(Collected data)

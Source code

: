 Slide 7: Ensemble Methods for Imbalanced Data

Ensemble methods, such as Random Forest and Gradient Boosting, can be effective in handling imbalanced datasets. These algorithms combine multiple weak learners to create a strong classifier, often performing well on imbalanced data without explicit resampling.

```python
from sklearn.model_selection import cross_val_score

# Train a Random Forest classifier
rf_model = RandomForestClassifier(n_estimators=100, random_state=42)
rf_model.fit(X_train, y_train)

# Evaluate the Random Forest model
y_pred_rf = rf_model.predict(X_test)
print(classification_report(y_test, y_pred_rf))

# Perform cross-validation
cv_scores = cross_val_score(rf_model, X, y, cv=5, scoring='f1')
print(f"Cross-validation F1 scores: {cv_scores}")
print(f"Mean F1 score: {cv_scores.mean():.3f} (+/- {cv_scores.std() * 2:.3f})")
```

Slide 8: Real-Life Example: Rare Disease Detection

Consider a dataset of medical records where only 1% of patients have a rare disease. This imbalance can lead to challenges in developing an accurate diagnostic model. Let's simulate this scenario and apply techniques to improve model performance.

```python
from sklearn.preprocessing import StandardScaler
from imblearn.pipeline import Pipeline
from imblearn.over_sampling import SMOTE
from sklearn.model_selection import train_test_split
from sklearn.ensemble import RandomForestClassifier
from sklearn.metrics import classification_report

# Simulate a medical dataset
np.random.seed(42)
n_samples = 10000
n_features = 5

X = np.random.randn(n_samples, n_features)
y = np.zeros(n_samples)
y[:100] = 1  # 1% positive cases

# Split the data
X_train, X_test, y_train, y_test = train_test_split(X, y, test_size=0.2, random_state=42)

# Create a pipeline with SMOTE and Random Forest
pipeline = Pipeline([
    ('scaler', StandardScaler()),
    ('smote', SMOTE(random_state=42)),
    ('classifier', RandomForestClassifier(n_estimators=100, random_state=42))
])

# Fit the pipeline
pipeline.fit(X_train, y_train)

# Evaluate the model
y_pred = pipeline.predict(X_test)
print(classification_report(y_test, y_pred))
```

#### REQUIREMENT
Scan the records above for the word "StandardScaler". Show each line in which it appears.

#### ANSWER TO THIS TASK
from sklearn.preprocessing import StandardScaler
    ('scaler', StandardScaler()),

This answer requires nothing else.